What advice would you offer to young researchers aspiring to contribute to neuromorphic computing and AI?

Begin with a genuine problem that matters, not with whatever happens to be fashionable. Examine your own resources, skills, and curiosity, then look for a technical bottleneck that still resists a clear solution. If you can push that single obstacle aside, you will make the whole field advance. Once you have identified such a challenge, stay with it; depth over breadth is what turns a student project into world-class work. When choosing a technical path, aim for questions whose answers will remain valuable for years. Incremental tweaks to today’s commercial systems are usually solved faster by industry, so concentrate on long-horizon scientific issues such as energy efficiency, real-time learning, or brain-scale integration. Pursue the route that excites you, because sustained passion is your best fuel. Do not let publication become the only yard-stick for achievement. A widely adopted open-source tool, a hardware prototype that demonstrates a new principle, or a contribution to an international standard can all be as influential as a paper in a top journal.
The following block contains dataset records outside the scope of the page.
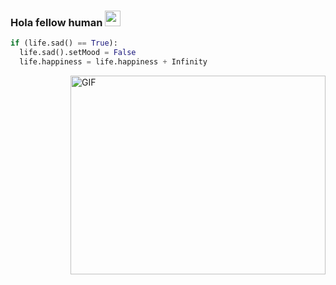 ### Hola fellow human  <img src="https://media.giphy.com/media/hvRJCLFzcasrR4ia7z/giphy.gif" width="25">

<!--
[![Website Badge](https://img.shields.io/badge/Website-3b5998?style=for-the-badge&logo=google-chrome&logoColor=white)](https://alienxatomic.xyz/)
[![Reddit Badge](https://img.shields.io/badge/Reddit-FF4500?style=for-the-badge&logo=reddit&logoColor=white)](https://www.reddit.com/user/The_Aroson)
[![ResearchGate Badge](https://img.shields.io/badge/ResearchGate-2ed9b9?style=for-the-badge&logo=researchgate&logoColor=white)](https://www.researchgate.net/profile/Alex-Gijo)
[![Linkedin Badge](https://img.shields.io/badge/-LinkedIn-0e76a8?style=for-the-badge&logo=Linkedin&logoColor=white)](https://www.linkedin.com/in/alex-gijo)
-->
```python
if (life.sad() == True):
  life.sad().setMood = False
  life.happiness = life.happiness + Infinity
```
<img align="right" alt="GIF" src="https://i.pinimg.com/originals/e4/26/70/e426702edf874b181aced1e2fa5c6cde.gif" width="408" height="318"/>

<!--



- I’m currently working on a project called [**Agran-X**](https://agranx.netlify.app/), a techno-agriculture soultion for percision farming and AI based monitoring/health system. 
- I also dive into game development with the lastest one being ADAMENTAL VOYAGE...
- How to reach me: By automated data packet delivery system (email): alienxatomic@gmail.com or at my website [Alienx Atomic](https://www.alienxatomic.xyz/)

***Note: Almost all my repos are private.***



**Aroson1/Aroson1** is a ✨ _special_ ✨ repository because its `README.md` (this file) appears on your GitHub profile.-->
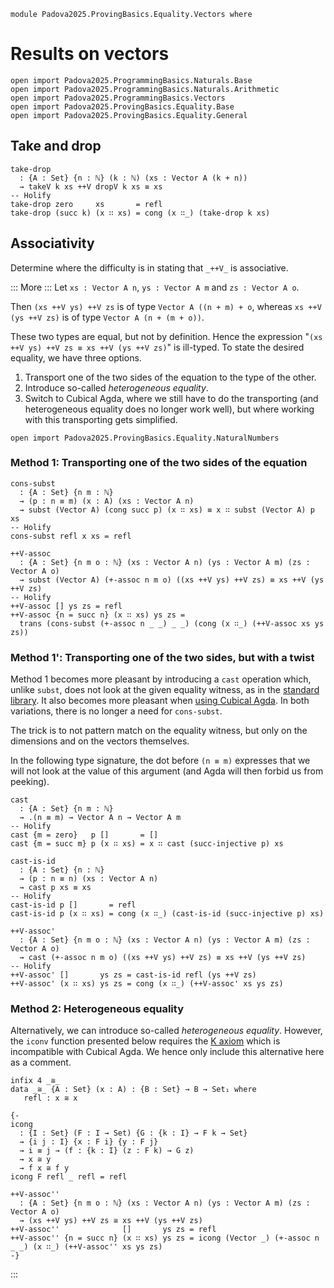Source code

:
 ```
module Padova2025.ProvingBasics.Equality.Vectors where
```

# Results on vectors

```
open import Padova2025.ProgrammingBasics.Naturals.Base
open import Padova2025.ProgrammingBasics.Naturals.Arithmetic
open import Padova2025.ProgrammingBasics.Vectors
open import Padova2025.ProvingBasics.Equality.Base
open import Padova2025.ProvingBasics.Equality.General
```

## Take and drop

```
take-drop
  : {A : Set} {n : ℕ} (k : ℕ) (xs : Vector A (k + n))
  → takeV k xs ++V dropV k xs ≡ xs
-- Holify
take-drop zero     xs       = refl
take-drop (succ k) (x ∷ xs) = cong (x ∷_) (take-drop k xs)
```


## Associativity

Determine where the difficulty is in stating that `_++V_` is associative.

::: More :::
Let `xs : Vector A n`, `ys : Vector A m` and `zs : Vector A o`.

Then `(xs ++V ys) ++V zs` is of type `Vector A ((n + m) + o`, whereas `xs ++V (ys ++V zs)`
is of type `Vector A (n + (m + o))`.

These two types are equal, but not by definition. Hence the expression "`(xs
++V ys) ++V zs ≡ xs ++V (ys ++V zs)`" is ill-typed. To state the desired
equality, we have three options.

1. Transport one of the two sides of the equation to the type of the other.
2. Introduce so-called *heterogeneous equality*.
3. Switch to Cubical Agda, where we still have to do the transporting (and
   heterogeneous equality does no longer work well), but where working with
   this transporting gets simplified.

```
open import Padova2025.ProvingBasics.Equality.NaturalNumbers
```


### Method 1: Transporting one of the two sides of the equation

```
cons-subst
  : {A : Set} {n m : ℕ}
  → (p : n ≡ m) (x : A) (xs : Vector A n)
  → subst (Vector A) (cong succ p) (x ∷ xs) ≡ x ∷ subst (Vector A) p xs
-- Holify
cons-subst refl x xs = refl
```

```
++V-assoc
  : {A : Set} {n m o : ℕ} (xs : Vector A n) (ys : Vector A m) (zs : Vector A o)
  → subst (Vector A) (+-assoc n m o) ((xs ++V ys) ++V zs) ≡ xs ++V (ys ++V zs)
-- Holify
++V-assoc [] ys zs = refl
++V-assoc {n = succ n} (x ∷ xs) ys zs =
  trans (cons-subst (+-assoc n _ _) _ _) (cong (x ∷_) (++V-assoc xs ys zs))
```


### Method 1': Transporting one of the two sides, but with a twist

Method 1 becomes more pleasant by introducing a `cast` operation which, unlike
`subst`, does not look at the given equality witness, as in the
[standard library](https://agda.github.io/agda-stdlib/experimental/Data.Vec.Properties.html#++-assoc-eqFree).
It also becomes more pleasant when
[using Cubical Agda](https://agda.github.io/cubical/Cubical.Data.Vec.Properties.html#587).
In both variations, there is no longer a need for `cons-subst`.

The trick is to not pattern match on the equality witness, but only on the
dimensions and on the vectors themselves.

In the following type signature, the dot before `(n ≡ m)` expresses that we
will not look at the value of this argument (and Agda will then forbid us
from peeking).

```
cast
  : {A : Set} {n m : ℕ}
  → .(n ≡ m) → Vector A n → Vector A m
-- Holify
cast {m = zero}   p []       = []
cast {m = succ m} p (x ∷ xs) = x ∷ cast (succ-injective p) xs
```

```
cast-is-id
  : {A : Set} {n : ℕ}
  → (p : n ≡ n) (xs : Vector A n)
  → cast p xs ≡ xs
-- Holify
cast-is-id p []       = refl
cast-is-id p (x ∷ xs) = cong (x ∷_) (cast-is-id (succ-injective p) xs)
```

```
++V-assoc'
  : {A : Set} {n m o : ℕ} (xs : Vector A n) (ys : Vector A m) (zs : Vector A o)
  → cast (+-assoc n m o) ((xs ++V ys) ++V zs) ≡ xs ++V (ys ++V zs)
-- Holify
++V-assoc' []       ys zs = cast-is-id refl (ys ++V zs)
++V-assoc' (x ∷ xs) ys zs = cong (x ∷_) (++V-assoc' xs ys zs)
```


### Method 2: Heterogeneous equality

Alternatively, we can introduce so-called *heterogeneous equality*. However,
the `iconv` function presented below requires the
[K axiom](https://agda.readthedocs.io/en/latest/language/without-k.html)
which is incompatible with Cubical Agda. We hence only include this alternative
here as a comment.

```
infix 4 _≅_
data _≅_ {A : Set} (x : A) : {B : Set} → B → Set₁ where
   refl : x ≅ x
```

```
{-
icong
  : {I : Set} (F : I → Set) {G : {k : I} → F k → Set}
  → {i j : I} {x : F i} {y : F j}
  → i ≡ j → (f : {k : I} (z : F k) → G z)
  → x ≅ y
  → f x ≅ f y
icong F refl _ refl = refl

++V-assoc''
  : {A : Set} {n m o : ℕ} (xs : Vector A n) (ys : Vector A m) (zs : Vector A o)
  → (xs ++V ys) ++V zs ≅ xs ++V (ys ++V zs)
++V-assoc''              []       ys zs = refl
++V-assoc'' {n = succ n} (x ∷ xs) ys zs = icong (Vector _) (+-assoc n _ _) (x ∷_) (++V-assoc'' xs ys zs)
-}
```
:::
Try to link your fundamental insights to potential applications early on; the balance is hard, but it will keep your work both rigorous and relevant. Finally, build your own signature. Once you commit to a direction, persist until your name is associated with a distinctive contribution. Collaboration will help, but the clarity of your personal vision is what will guide every partnership and every experiment you undertake.

Yonghong Tian is the Vice-Dean of Peking University Shenzhen Graduate School and Dean of the new School of Science and Intelligence, as well as a Boya Distinguished Professor with the School of Computer Science, Peking University.